*** The records Section Begins ***

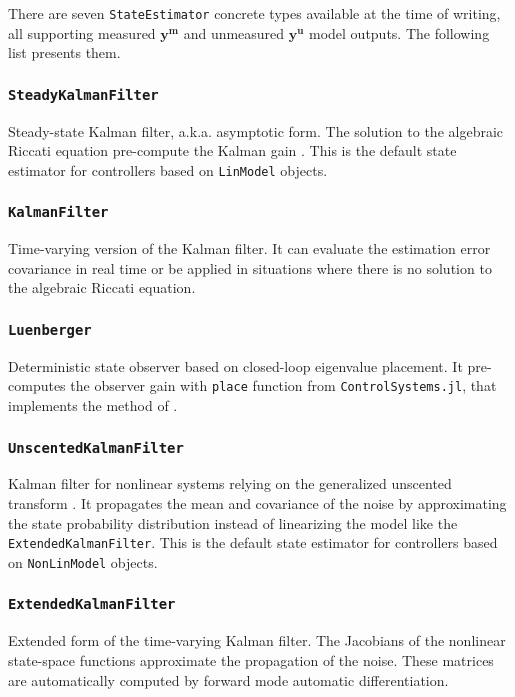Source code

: There are seven \texttt{StateEstimator} concrete types available at the time of writing, all supporting measured $\mathbf{y^m}$ and unmeasured $\mathbf{y^u}$ model outputs. The following list presents them.

\subsubsection{\textnormal{\texttt{SteadyKalmanFilter}}}
Steady-state Kalman filter, a.k.a. asymptotic form. The solution to the algebraic Riccati equation pre-compute the Kalman gain \citep{simon}. This is the default state estimator for controllers based on \texttt{LinModel} objects.

\subsubsection{\textnormal{\texttt{KalmanFilter}}}
Time-varying version of the Kalman filter. It can evaluate the estimation error covariance in real time or be applied in situations where there is no solution to the algebraic Riccati equation.

\subsubsection{\textnormal{\texttt{Luenberger}}}
Deterministic state observer based on closed-loop eigenvalue placement. It pre-computes the observer gain with \texttt{place} function from \texttt{ControlSystems.jl}, that implements the method of \citet{placePoles}.

\subsubsection{\textnormal{\texttt{UnscentedKalmanFilter}}}
Kalman filter for nonlinear systems relying on the generalized unscented transform \citep{simon}. It propagates the mean and covariance of the noise by approximating the state probability distribution instead of linearizing the model like the \texttt{ExtendedKalmanFilter}. This is the default state estimator for controllers based on \texttt{NonLinModel} objects.

\subsubsection{\textnormal{\texttt{ExtendedKalmanFilter}}}
Extended form of the time-varying Kalman filter. The Jacobians of the nonlinear state-space functions approximate the propagation of the noise. These matrices are automatically computed by forward mode automatic differentiation.

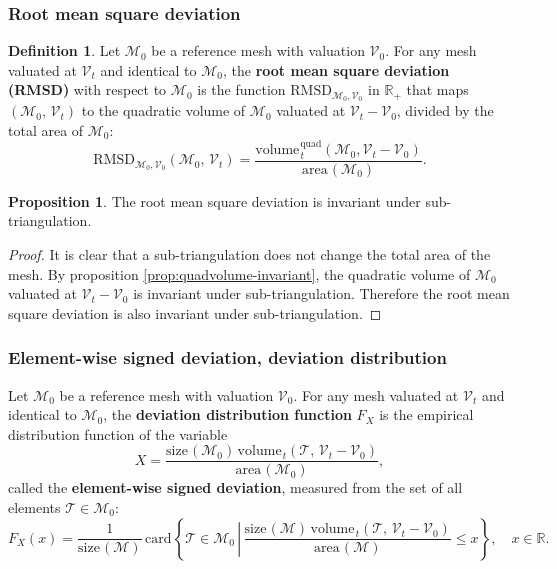 \documentclass{article}
\theoremstyle{definition}
\newtheorem{defn}{Definition}
\newtheorem{prop}{Proposition}
\newcommand{\RR}{\mathbb{R}}
\newcommand{\MM}{\mathcal{M}}
\newcommand{\VV}{\mathcal{V}}
\newcommand{\TT}{\mathcal{T}}
\newcommand{\area}{\mathrm{area}\hspace{1pt}}
\newcommand{\size}{\mathrm{size}\hspace{1pt}}
\newcommand{\vol}{\mathrm{volume\hspace{1pt}}}
\newcommand{\card}{\mathrm{card\hspace{1pt}}}
\newcommand{\quadvol}{\mathrm{volume\hspace{1pt}}^\mathrm{quad}}
\begin{document}
\subsubsection{Root mean square deviation}
\begin{defn}
Let $\MM_0$ be a reference mesh with valuation $\VV_0$. For any mesh valuated at $\VV_t$ and identical to $\MM_0$, the \textbf{root mean square deviation (RMSD)} with respect to $\MM_0$ is the function  $\mathrm{RMSD}_{\MM_0,\VV_0}$ in $\RR_+$ that maps $(\MM_0,\,\VV_t)$ to the quadratic volume of $\MM_0$ valuated at $\VV_t-\VV_0$, divided by the total area of $\MM_0$:
\[\mathrm{RMSD}_{\MM_0,\VV_0} (\MM_0,\,\VV_t) = \frac{\quadvol_t(\MM_0, \VV_t-\VV_0)}{\area(\MM_0)}.\]
\end{defn}

\begin{prop}
The root mean square deviation is invariant under sub-triangulation.
\end{prop}
\begin{proof}[Proof]
It is clear that a sub-triangulation does not change the total area of the mesh.
By proposition \ref{prop:quadvolume-invariant}, the quadratic volume of $\MM_0$ valuated at $\VV_t-\VV_0$ is invariant under sub-triangulation. Therefore the root mean square deviation is also invariant under sub-triangulation.
\end{proof}




\subsubsection{Element-wise signed deviation, deviation distribution}
Let $\MM_0$ be a reference mesh with valuation $\VV_0$. For any mesh valuated at $\VV_t$ and identical to $\MM_0$, the \textbf{deviation distribution function} $F_X$ is the empirical distribution function of the variable 
\[X = \frac{\size(\MM_0)\,\vol_t(\TT,\,\VV_t-\VV_0)}{\area(\MM_0)},\] 
called the \textbf{element-wise signed deviation}, measured from the set of all elements $\TT\in\MM_0$:
\[F_X(x) = \frac{1}{\size(\MM)}\, \card \left\{   \TT\in\MM_0 \,\left|\,
\frac{\size(\MM)\,\vol_t(\TT,\,\VV_t-\VV_0)}{\area(\MM)}\right. \leqslant x \right\},
\quad x\in\RR.\]
\end{document}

*** The records Section Ends ***

What you are asked to do :: Reproduce, unchanged, the line containing "measured from the" and each line after it through the end of the listing above, and nothing else.

Output of the task ::
called the \textbf{element-wise signed deviation}, measured from the set of all elements $\TT\in\MM_0$:
\[F_X(x) = \frac{1}{\size(\MM)}\, \card \left\{   \TT\in\MM_0 \,\left|\,
\frac{\size(\MM)\,\vol_t(\TT,\,\VV_t-\VV_0)}{\area(\MM)}\right. \leqslant x \right\},
\quad x\in\RR.\]
\end{document}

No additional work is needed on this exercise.